Nadie discute que debemos tener buenas relaciones
con esa potencia. Pero no solo con ellos. El mundo está
abierto a nuestros requerimientos, a nuestros productos y llamados
de solidaridad, a cambio de que tengamos una política
internacional definida y estemos dispuestos a corresponder con
amistad, consideración y reciprocidad.
Basta mirar el entorno regional para saber que
no se hace lo apropiado. Venezuela es nuestro segundo aliado
comercial y son muchos los lazos que a ella nos unen, pero se
la mira por encima del hombro y con desconfianza. Igual sucede
con Ecuador, al que se está incomodando injusta e innecesariamente,
y con Panamá que ha sido objeto de inamistosas actitudes.

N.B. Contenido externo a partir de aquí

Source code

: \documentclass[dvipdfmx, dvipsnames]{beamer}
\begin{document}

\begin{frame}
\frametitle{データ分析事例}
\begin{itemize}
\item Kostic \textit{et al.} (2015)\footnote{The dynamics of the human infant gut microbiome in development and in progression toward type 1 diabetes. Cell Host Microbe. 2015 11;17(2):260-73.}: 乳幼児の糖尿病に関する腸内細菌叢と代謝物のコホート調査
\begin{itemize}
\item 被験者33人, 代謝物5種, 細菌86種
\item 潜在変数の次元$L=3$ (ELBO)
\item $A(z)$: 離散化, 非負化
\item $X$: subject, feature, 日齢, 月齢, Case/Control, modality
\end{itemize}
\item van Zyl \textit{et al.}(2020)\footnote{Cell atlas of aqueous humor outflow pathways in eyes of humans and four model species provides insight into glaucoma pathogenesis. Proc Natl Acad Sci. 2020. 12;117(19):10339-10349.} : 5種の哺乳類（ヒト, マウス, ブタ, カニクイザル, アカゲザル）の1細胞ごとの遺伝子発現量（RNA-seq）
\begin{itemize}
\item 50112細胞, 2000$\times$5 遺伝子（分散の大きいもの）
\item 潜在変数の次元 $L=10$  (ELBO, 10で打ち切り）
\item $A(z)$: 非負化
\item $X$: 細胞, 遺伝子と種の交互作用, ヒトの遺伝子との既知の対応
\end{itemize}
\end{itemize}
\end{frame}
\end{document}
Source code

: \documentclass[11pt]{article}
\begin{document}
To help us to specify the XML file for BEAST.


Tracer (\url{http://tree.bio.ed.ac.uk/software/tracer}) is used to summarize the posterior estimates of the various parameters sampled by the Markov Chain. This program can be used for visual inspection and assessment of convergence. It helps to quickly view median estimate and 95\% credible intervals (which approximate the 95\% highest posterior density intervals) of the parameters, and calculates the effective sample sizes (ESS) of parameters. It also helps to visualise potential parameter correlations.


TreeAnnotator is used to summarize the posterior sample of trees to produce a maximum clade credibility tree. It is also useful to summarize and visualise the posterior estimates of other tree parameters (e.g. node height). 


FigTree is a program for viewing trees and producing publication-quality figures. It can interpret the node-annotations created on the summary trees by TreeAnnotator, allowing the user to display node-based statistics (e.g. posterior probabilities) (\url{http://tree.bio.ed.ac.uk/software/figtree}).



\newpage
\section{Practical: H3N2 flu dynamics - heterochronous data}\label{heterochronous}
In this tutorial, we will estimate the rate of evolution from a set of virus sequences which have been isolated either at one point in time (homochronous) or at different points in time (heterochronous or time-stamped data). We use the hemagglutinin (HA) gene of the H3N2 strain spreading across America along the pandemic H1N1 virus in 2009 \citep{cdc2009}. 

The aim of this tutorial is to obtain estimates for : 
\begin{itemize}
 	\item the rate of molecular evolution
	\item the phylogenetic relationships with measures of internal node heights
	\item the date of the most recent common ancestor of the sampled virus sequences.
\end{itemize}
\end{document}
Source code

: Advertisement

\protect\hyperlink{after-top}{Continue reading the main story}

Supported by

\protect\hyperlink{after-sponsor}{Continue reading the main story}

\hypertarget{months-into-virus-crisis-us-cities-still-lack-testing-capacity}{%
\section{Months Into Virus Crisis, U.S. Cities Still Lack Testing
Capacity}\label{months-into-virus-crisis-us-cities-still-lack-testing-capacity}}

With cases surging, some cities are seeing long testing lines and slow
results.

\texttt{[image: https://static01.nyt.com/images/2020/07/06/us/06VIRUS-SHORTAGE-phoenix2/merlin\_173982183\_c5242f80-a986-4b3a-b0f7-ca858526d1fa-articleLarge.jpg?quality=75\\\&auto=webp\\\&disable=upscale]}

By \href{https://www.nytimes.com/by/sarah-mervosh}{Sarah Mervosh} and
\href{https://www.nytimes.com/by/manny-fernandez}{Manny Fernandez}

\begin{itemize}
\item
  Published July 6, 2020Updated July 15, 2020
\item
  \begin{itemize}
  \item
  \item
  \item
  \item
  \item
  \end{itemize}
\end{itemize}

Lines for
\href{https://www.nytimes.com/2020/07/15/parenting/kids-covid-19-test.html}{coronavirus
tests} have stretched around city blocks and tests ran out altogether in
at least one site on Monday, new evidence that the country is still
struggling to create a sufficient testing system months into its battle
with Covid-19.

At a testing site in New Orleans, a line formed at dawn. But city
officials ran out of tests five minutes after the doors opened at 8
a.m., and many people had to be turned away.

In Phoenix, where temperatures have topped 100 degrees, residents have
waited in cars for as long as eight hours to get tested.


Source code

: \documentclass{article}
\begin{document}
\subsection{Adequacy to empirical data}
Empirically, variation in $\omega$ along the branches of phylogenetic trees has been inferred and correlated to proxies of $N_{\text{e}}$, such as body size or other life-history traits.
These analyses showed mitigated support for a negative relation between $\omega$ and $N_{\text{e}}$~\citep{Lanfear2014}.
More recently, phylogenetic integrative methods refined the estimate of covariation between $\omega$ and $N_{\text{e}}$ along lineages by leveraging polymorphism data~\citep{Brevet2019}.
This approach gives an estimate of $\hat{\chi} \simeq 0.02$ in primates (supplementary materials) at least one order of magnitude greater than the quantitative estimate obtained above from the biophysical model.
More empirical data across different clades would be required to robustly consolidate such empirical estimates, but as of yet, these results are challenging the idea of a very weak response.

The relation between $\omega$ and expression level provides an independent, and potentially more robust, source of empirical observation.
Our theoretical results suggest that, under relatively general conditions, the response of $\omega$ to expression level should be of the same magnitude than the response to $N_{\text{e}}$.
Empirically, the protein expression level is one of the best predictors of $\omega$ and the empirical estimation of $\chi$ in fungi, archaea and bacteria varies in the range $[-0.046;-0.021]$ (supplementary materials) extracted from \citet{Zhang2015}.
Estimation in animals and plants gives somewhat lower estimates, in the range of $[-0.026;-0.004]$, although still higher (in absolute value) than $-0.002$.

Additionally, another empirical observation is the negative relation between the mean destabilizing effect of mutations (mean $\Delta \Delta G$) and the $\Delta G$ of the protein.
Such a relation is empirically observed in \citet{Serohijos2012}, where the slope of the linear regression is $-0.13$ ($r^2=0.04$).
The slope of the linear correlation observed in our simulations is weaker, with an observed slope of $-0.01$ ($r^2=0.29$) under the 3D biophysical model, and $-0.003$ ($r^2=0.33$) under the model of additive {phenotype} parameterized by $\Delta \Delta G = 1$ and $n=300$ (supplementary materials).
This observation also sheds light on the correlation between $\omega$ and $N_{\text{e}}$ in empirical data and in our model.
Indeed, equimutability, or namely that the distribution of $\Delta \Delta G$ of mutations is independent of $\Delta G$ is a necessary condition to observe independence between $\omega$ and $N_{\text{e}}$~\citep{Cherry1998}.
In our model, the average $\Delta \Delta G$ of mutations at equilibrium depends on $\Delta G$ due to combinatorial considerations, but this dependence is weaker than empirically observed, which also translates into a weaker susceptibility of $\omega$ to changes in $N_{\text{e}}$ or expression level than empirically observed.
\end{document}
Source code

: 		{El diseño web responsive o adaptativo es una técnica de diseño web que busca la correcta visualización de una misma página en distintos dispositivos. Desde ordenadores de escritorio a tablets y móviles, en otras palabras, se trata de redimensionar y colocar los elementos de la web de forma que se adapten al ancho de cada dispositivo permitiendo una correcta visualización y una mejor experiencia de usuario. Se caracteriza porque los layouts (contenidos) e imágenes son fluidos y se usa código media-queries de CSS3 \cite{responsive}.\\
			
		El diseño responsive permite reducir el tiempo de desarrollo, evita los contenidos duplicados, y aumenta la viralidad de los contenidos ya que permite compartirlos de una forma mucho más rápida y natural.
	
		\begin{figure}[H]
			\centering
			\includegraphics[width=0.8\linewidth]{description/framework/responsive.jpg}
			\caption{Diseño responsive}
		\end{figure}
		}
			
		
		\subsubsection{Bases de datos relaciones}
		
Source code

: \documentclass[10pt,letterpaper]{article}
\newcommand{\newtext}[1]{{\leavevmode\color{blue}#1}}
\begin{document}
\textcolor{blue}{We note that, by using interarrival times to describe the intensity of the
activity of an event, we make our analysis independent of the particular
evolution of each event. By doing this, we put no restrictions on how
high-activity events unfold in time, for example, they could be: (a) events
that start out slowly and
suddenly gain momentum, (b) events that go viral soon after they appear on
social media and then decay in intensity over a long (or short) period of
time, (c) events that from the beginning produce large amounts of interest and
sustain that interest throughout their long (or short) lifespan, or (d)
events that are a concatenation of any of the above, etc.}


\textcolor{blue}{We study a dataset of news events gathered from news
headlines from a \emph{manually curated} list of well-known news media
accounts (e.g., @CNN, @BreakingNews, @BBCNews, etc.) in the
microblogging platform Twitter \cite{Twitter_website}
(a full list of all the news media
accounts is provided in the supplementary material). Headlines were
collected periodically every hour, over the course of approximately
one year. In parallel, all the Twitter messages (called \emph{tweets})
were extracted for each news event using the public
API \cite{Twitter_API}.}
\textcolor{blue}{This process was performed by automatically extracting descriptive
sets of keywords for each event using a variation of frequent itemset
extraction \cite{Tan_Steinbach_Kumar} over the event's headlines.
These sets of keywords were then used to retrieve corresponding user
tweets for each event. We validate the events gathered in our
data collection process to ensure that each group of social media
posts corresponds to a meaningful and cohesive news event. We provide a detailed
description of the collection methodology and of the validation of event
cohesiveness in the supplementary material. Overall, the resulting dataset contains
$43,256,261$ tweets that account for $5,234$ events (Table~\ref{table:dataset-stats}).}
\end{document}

El gobierno colombiano no se da cuenta de ciertos
aspectos esenciales. Uno es el que nuestros problemas de orden
público y delincuencia organizada terminan afectando
al vecindario. No es el propósito de Colombia y se trata
de gente por fuera de la ley perseguida por las autoridades,
pero se perjudican por acciones cometidas desde nuestro territorio,
como ocurre con Ecuador.
El gobierno tampoco examina el contexto político
que caracteriza a las cinco Repúblicas colindantes. En
Panamá y Perú gobierna la Socialdemocracia, con
Martín Torrijos y Alan García. Chavez manda con
criterios de izquierda en Venezuela. Lo mismo Lula en el Brasil.
Y próximamente Correa instaurará en Ecuador un
gobierno de izquierda. Por el lado que se mire, tenemos al lado
gobiernos progresistas, de talante social, definitivamente respetables.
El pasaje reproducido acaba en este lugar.